Re: Semantics for stateful resources from Antoine Zimmermann on 2012-05-24 (public-rdf-wg@w3.org from May 2012)

From: Antoine Zimmermann <antoine.zimmermann@emse.fr>
Date: Thu, 24 May 2012 18:02:33 +0200
To: Richard Cyganiak <richard@cyganiak.de>
CC: Pat Hayes <phayes@ihmc.us>, RDF Working Group WG <public-rdf-wg@w3.org>
Message-ID: <4FBE5B99.7000806@emse.fr>
Le 24/05/2012 02:45, Richard Cyganiak a écrit :
> Hi Antoine,
>
> On 24 May 2012, at 00:36, Antoine Zimmermann wrote:
>> Quick reply:
>>
>> if I have the following TriG file:
>>
>>
>> { #default graph :Employee  rdfs:subClassOf  :Person . :Unemployed
>> rdfs:subClassOf  :Person . } :year2008 { :Joe  :worksFor  :AcmeCorp
>> . :worksFor  rdfs:domain  :Employee . } :year2009 { :Joe  a
>> :Unemployed . :Unemployed  owl:disjointWith  :Employee . }
>>
>>
>> 1. Would this be entailed:
>>
>> :year2008 { :Joe  a  :Employee }
>>
>> yes/no?
>
> No.
>
> But under the proposal, the graph names denote “stateful resources”,
> which have “state extensions”, which are sets of interpretations.
>
> And (assuming RDFS-entailment) all the interpretations in :year2008
> satisfy the triple { :Joe a :Employee }. This isn't quite the same as
> entailing the state pair you ask, but close.

Yes, but this does not make my computer able to reach the conclusion 
that  { :Joe a :Employee } is valid in the state labelled :year2008. 
Those interpretations only exist in the abstract world of 
DS-interpretion. Entailment allows one to provide inferences that can be 
stored in a computer, while the things that are in interpretations are 
purely abstract and cannot be reached by the machine.

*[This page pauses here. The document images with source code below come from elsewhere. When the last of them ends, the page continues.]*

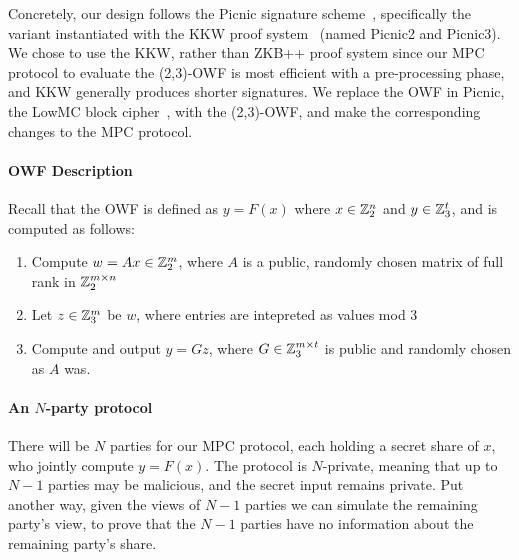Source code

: Concretely, our design follows the Picnic signature scheme~\cite{CCS:CDGORR17},
specifically the variant instantiated with the KKW proof
system~\cite{CCS:KatKolWan18} (named Picnic2 and Picnic3).  We chose to use the
KKW, rather than ZKB++ proof system since our MPC protocol to evaluate the
(2,3)-OWF is most efficient with a pre-processing phase, and KKW generally
produces shorter signatures.  We replace the OWF in Picnic, the LowMC block cipher~\cite{EC:ARSTZ15}, 
with the (2,3)-OWF, and make the corresponding changes to the MPC protocol. 


\paragraph{OWF Description}
Recall that the OWF is defined as $y = F(x)$ where $x \in \mathbb{Z}_2^{n}$ and $y\in \mathbb{Z}_3^{t}$, and is computed as follows: 
\begin{enumerate}
\item Compute $w = Ax \in \mathbb{Z}_2^{m}$, where $A$ is a public, randomly chosen matrix of full rank in $\mathbb{Z}_2^{m\times n}$
\item Let $z\in\mathbb{Z}_3^{m}$ be $w$, where entries are intepreted as values mod 3
\item Compute and output $y = Gz$, where $G \in \mathbb{Z}_3^{m\times t}$ is public and randomly chosen as $A$ was. 
\end{enumerate}


\paragraph{An $N$-party protocol}
There will be $N$ parties for our MPC protocol, each holding a secret share of
$x$, who jointly compute $y = F(x)$.  The protocol is $N$-private, meaning that
up to $N-1$ parties may be malicious, and the secret input remains private.
Put another way, given the views of $N-1$ parties we can simulate the remaining
party's view, to prove that the $N-1$ parties have no information about the
remaining party's share. 

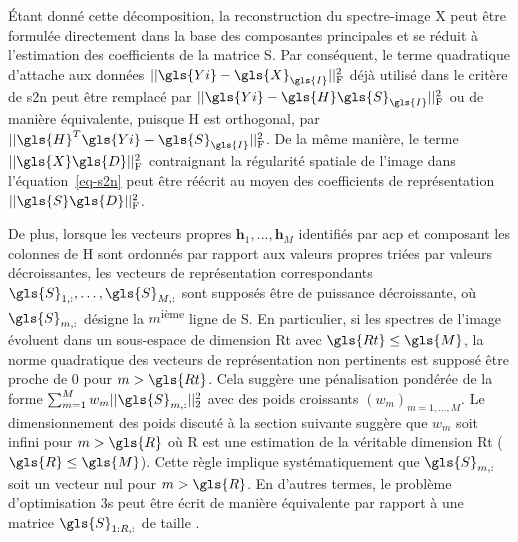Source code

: \'Etant donné cette décomposition, la reconstruction du spectre-image \gls{X} peut être formulée directement dans la base des composantes principales et se réduit à l'estimation des  coefficients de la matrice \gls{S}. Par conséquent, le terme quadratique d'attache aux données $\frobnorm{\gls{Yi} - \gls{X}_{\gls{I}}}$ déjà utilisé dans le critère de \gls{s2n} peut être remplacé par $\frobnorm{\gls{Yi} - \gls{H}\gls{S}_{\gls{I}}}$ ou de manière équivalente, puisque \gls{H} est orthogonal, par $\frobnorm{\gls{H}^T\gls{Yi} - \gls{S}_{\gls{I}}}$. De la même manière, le terme $\frobnorm{\gls{X}\gls{D}}$ contraignant la régularité spatiale de l'image dans l'équation~\eqref{eq-s2n} peut être réécrit au moyen des coefficients de représentation $\frobnorm{\gls{S}\gls{D}}$.

De plus, lorsque les vecteurs propres $\mathbf{h}_1,\dots,\mathbf{h}_M$ identifiés par \gls{acp} et composant les colonnes de \gls{H} sont ordonnés par rapport aux valeurs propres triées par valeurs décroissantes, les vecteurs de représentation correspondants $\gls{S}_{1, :},\dots,\gls{S}_{M, :}$ sont supposés être de puissance décroissante, où $\gls{S}_{m, :}$ désigne la $m$\textsuperscript{ième} ligne de \gls{S}. En particulier, si les spectres de l'image évoluent dans un sous-espace de dimension \gls{Rt} avec $\gls{Rt}\leq\gls{M}$, la norme quadratique des vecteurs de représentation non pertinents est supposé être proche de 0 pour $m>\gls{Rt}$. Cela suggère une pénalisation pondérée de la forme $\sum_{m=1}^{M}w_m||\gls{S}_{m, :}||_2^2$ avec des poids croissants $(w_m)_{m=1,\dots,M}$.
%
Le dimensionnement des poids discuté à la section suivante suggère que $w_m$ soit infini pour $m>\gls{R}$ où \gls{R} est une estimation de la véritable dimension \gls{Rt} ($\gls{R}\leq\gls{M}$). Cette règle implique systématiquement que $\gls{S}_{m, :}$ soit un vecteur nul pour $m> \gls{R}$. En d'autres termes, le problème d'optimisation \gls{3s} peut être écrit de manière équivalente par rapport à une matrice $\gls{S}_{1:R, :}$ de taille .

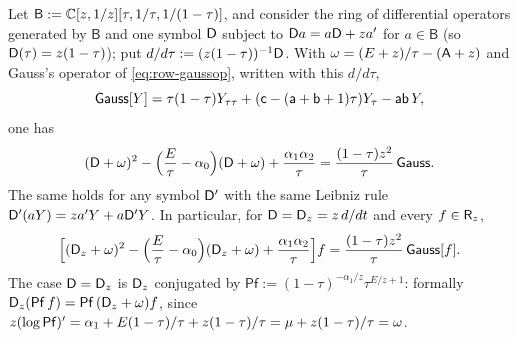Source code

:\begin{lem}
\label{lem:lea-op}
Let $\mathsf{B} := \mathbb{C}[z,1/z][\tau,1/\tau,1/(1-\tau)]$, and consider the ring of differential operators generated by $\mathsf{B}$ and one symbol $\mathsf{D}$ subject to $\mathsf{D} a = a\mathsf{D} + z a'$ for $a\in\mathsf{B}$ (so $\mathsf{D}(\tau) = z(1-\tau)$); put $d/d\tau := (z(1-\tau))^{-1}\mathsf{D}$. With $\omega = (E+z)/\tau - (\mathsf{A}+z)$ and Gauss's operator of \eqref{eq:row-gaussop}, written with this $d/d\tau$,
\[
\mathsf{Gauss}[Y] = \tau(1-\tau)Y_{\tau\tau} + (\mathsf{c} - (\mathsf{a}+\mathsf{b}+1)\tau)Y_\tau - \mathsf{a}\mathsf{b}\,Y,
\]
one has
\begin{equation}
\label{eq:lea-op}
(\mathsf{D}+\omega)^2 - \Bigl(\frac{E}{\tau}-\alpha_0\Bigr)(\mathsf{D}+\omega) + \frac{\alpha_1\alpha_2}{\tau} = \frac{(1-\tau)z^2}{\tau}\,\mathsf{Gauss} .
\end{equation}
The same holds for any symbol $\mathsf{D}'$ with the same Leibniz rule $\mathsf{D}'(aY) = z a'Y + a\mathsf{D}'Y$. In particular, for $\mathsf{D} = \mathsf{D}_{z} = z\,d/dt$ and every $f\in\mathsf{R}_{z}$,
\[
\Bigl[(\mathsf{D}_{z}+\omega)^2 - \Bigl(\frac{E}{\tau}-\alpha_0\Bigr)(\mathsf{D}_{z}+\omega) + \frac{\alpha_1\alpha_2}{\tau}\Bigr]f = \frac{(1-\tau)z^2}{\tau}\,\mathsf{Gauss}[f].
\]
The case $\mathsf{D} = \mathsf{D}_{z}$ is $\mathsf{D}_{z}$ conjugated by $\mathsf{Pf} := (1-\tau)^{-\alpha_1/z}\tau^{E/z+1}$: formally $\mathsf{D}_{z}(\mathsf{Pf}\,f) = \mathsf{Pf}\,(\mathsf{D}_{z}+\omega)f$, since $z(\log\mathsf{Pf})' = \alpha_1 + E(1-\tau)/\tau + z(1-\tau)/\tau = \mu + z(1-\tau)/\tau = \omega$.
\end{lem}

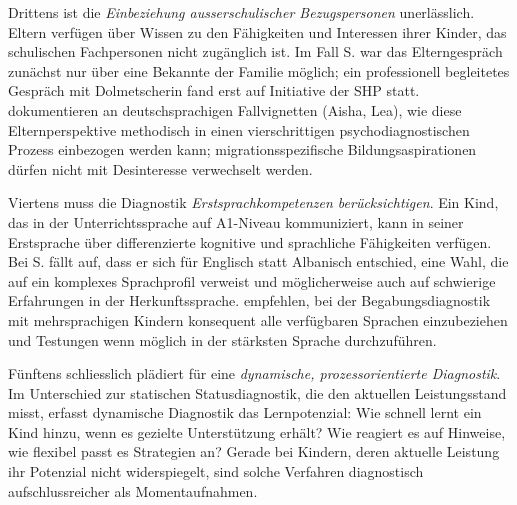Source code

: \documentclass[ngerman, a4paper]{article}
\begin{document}
Drittens ist die \textit{Einbeziehung ausserschulischer Bezugspersonen} unerlässlich.
Eltern verfügen über Wissen zu den Fähigkeiten und Interessen ihrer Kinder, das
schulischen Fachpersonen nicht zugänglich ist. Im Fall S. war das Elterngespräch zunächst
nur über eine Bekannte der Familie möglich; ein professionell begleitetes Gespräch mit
Dolmetscherin fand erst auf Initiative der SHP statt.
\textcite[S.\,239--247]{gauckreimann2021psychdiagnostik} dokumentieren an
deutschsprachigen Fallvignetten (Aisha, Lea), wie diese Elternperspektive
methodisch in einen vier­schrittigen psychodiagnostischen Prozess
einbezogen werden kann; migrationsspezifische Bildungsaspirationen dürfen
nicht mit Desinteresse verwechselt werden.

Viertens muss die Diagnostik \textit{Erstsprachkompetenzen berücksichtigen}. Ein Kind,
das in der Unterrichtssprache auf A1-Niveau kommuniziert, kann in seiner Erstsprache
über differenzierte kognitive und sprachliche Fähigkeiten verfügen. Bei S. fällt auf,
dass er sich für Englisch statt Albanisch entschied, eine Wahl, die auf ein komplexes
Sprachprofil verweist und möglicherweise auch auf schwierige Erfahrungen in der
Herkunftssprache. \textcite[S.\,76--78]{kellerkoller2021hellekoepfe}
empfehlen, bei der Begabungsdiagnostik mit mehrsprachigen Kindern konsequent
alle verfügbaren Sprachen einzubeziehen und Testungen wenn möglich in der
stärksten Sprache durchzuführen.

Fünftens schliesslich plädiert
\textcite[S.\,224--238]{muelleroppliger2021paeddiagnostik} für eine
\textit{dynamische, prozessorientierte Diagnostik}. Im Unterschied zur
statischen Statusdiagnostik, die den aktuellen Leistungsstand misst,
erfasst dynamische Diagnostik das Lernpotenzial: Wie schnell lernt ein
Kind hinzu, wenn es gezielte Unterstützung erhält? Wie reagiert es auf
Hinweise, wie flexibel passt es Strategien an? Gerade bei Kindern,
deren aktuelle Leistung ihr Potenzial nicht widerspiegelt, sind solche
Verfahren diagnostisch aufschlussreicher als Momentaufnahmen.
\end{document}
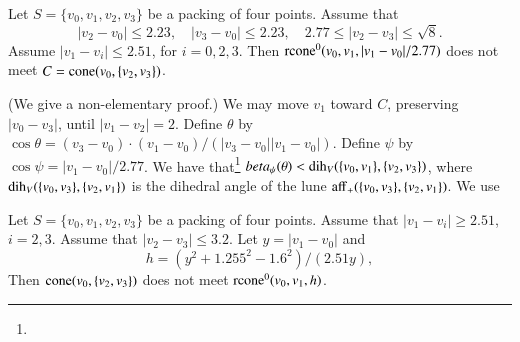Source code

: \begin{tarskidata}

\begin{tarski}

\begin{lemma}
Let $S=\{v_0,v_1,v_2,v_3\}$ be a packing of four points.
Assume that
   $$
   |v_2-v_0|\le 2.23,\quad |v_3-v_0|\le 2.23,\quad 2.77\le |v_2-v_3|\le\sqrt8.
   $$
Assume $|v_1-v_i|\le 2.51$, for $i=0,2,3$.
Then ${\operatorname{rcone}}^0(v_0,v_1,|v_1-v_0|/2.77)$ does not meet
$C={\operatorname{cone}}(v_0,\{v_2,v_3\})$.
\end{lemma}


\begin{proved} (We give a non-elementary proof.)  We may
move $v_1$ toward $C$, preserving $|v_0-v_3|$, until $|v_1-v_2|=2$.
Define $\theta$ by $\cos\theta = (v_3-v_0)\cdot (v_1-v_0)/(|v_3-v_0||v_1-v_0|)$.
Define $\psi$ by $\cos\psi = |v_1-v_0|/2.77$.
We have that\footnote{}
    $beta_\psi(\theta) < \operatorname{dih}_V(\{v_0,v_1\},\{v_2,v_3\})$,
where $\operatorname{dih}_V(\{v_0,v_3\},\{v_2,v_1\})$ is the dihedral angle 
of the lune ${\operatorname{aff}}_+(\{v_0,v_3\},\{v_2,v_1\})$.   We use
\swallowed\end{proved}
\end{tarski}




\begin{tarski}

\begin{lemma}
Let $S=\{v_0,v_1,v_2,v_3\}$ be a packing of four points.
Assume that
$|v_1-v_i|\ge 2.51$, $i=2,3$.
Assume that $|v_2-v_3|\le 3.2$.
Let $y = |v_1-v_0|$ and 
$$
  h=(y^2+1.255^2-1.6^2)/(2.51 y),
$$
Then ${\operatorname{cone}}(v_0,\{v_2,v_3\})$ does not meet
${\operatorname{rcone}}^0(v_0,v_1,h)$.
\end{lemma}



\end{tarski}
\end{tarskidata}
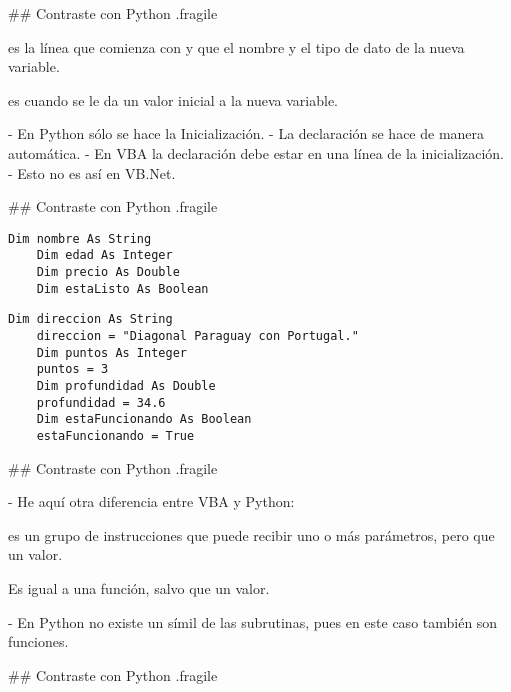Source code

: ## Contraste con Python {.fragile}


\bgnblockdefinition
{} es la línea que comienza con  y que 
el nombre y el tipo de dato de la nueva variable.
\trmblockdefinition

\bgnblockdefinition
{} es cuando se le da un valor inicial a la nueva variable.
\trmblockdefinition

\pause
\vfill


- En Python sólo se hace la Inicialización.
    - La declaración se hace de manera automática.
- En VBA la declaración debe estar en una línea  de la inicialización.
    - Esto no es así en VB.Net.

## Contraste con Python {.fragile}


\begin{lstlisting}[style=vba]
    Dim nombre As String
    Dim edad As Integer
    Dim precio As Double
    Dim estaListo As Boolean
\end{lstlisting}


\begin{lstlisting}[style=vba]
    Dim direccion As String
    direccion = "Diagonal Paraguay con Portugal."
    Dim puntos As Integer
    puntos = 3
    Dim profundidad As Double
    profundidad = 34.6
    Dim estaFuncionando As Boolean
    estaFuncionando = True
\end{lstlisting}

## Contraste con Python {.fragile}


- He aquí otra diferencia entre VBA y Python:

\bgnblockdefinition
{} es un grupo de instrucciones que puede recibir uno o más parámetros,
pero que  un valor.
\trmblockdefinition

\bgnblockdefinition
{} Es igual a una función, salvo que  un valor.
\trmblockdefinition

- En Python no existe un símil de las subrutinas, pues en este caso también son
funciones.

## Contraste con Python {.fragile}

IR, the set of 
resources in an intepretation, is never "known" by the machine, as well 
as the denotation of URIs. Even when a system is doing things *with 
respect to* the semantics, all it can do is manipulate the syntax.

What is missing in your proposal in order to ordre the use case, is a 
mechanism which allows the system to exploit the interpretations in the 
"state extensions". If such mechanism can be defined conveniently, then 
I may be ok with the proposal, although I find it bizarre and 
unconventional (yet I'm ok with unconventional semantics, e.g., see my 
own proposal).


>
>> 2. and this:
>>
>> :year2008 { :Joe  a  :Person }
>
> No.

And I'm glad it does not.

> Some, but not all, interpretations in :year2008 satisfy the
> triple { :Joe a :Person }. So we cannot rule it out, but can't
> confirm it either.
>
> The presence of additional triples in the default graph, like the
> subclass triples here, doesn't affect the state extension of a
> stateful resource.
>
>> 3. Would it be inconsistent?
>>
>> yes/no?
>
> No.

Again, I'm happy with that.

> But there's (assuming OWL-entailment) no interpretation in
> :year2008 that satisfy the state of :year2009, and vice versa.
>
>> Considering that "graph changes over time" is a *PRIORITY A* use
>> case, and this in fact applies to all sorts of dimensions of
>> context (including provenance, also in the high priorities---where
>> are inferences coming from?), if these inferences are
>> non-entailments, there will be extremely important use cases not
>> addressed by the design.
>
> Why?
>
> Case 1) has nothing to do with change over time. It's about whether
> we want to record what someone *said*, or what we assume they *meant*
> under our entailment regime. And I'd argue that keeping track of
> provenance requires that we know *exactly* what someone said, and not
> what we inferred from what they said.

Let us consider the use case "graphs change over time".
Now we formally resolved the case of abstract syntax for working with 
multiple graphs and it's dataset. So I'm trying to show how the 
graph-changing-over-time case is addressed in this setting. 
Syntactically, it seems reasonable to mint a new "graph IRI" for each 
time frame when statements of interest hold. I have memories that /you/ 
even proposed to do that in the past of this WG. Of course, from a 
formal semantics point of view, there is nothing temporal with these 
IRIs, but the application can have its own IRI scheme such that it keeps 
track of which graph IRI corresponds to which time frame.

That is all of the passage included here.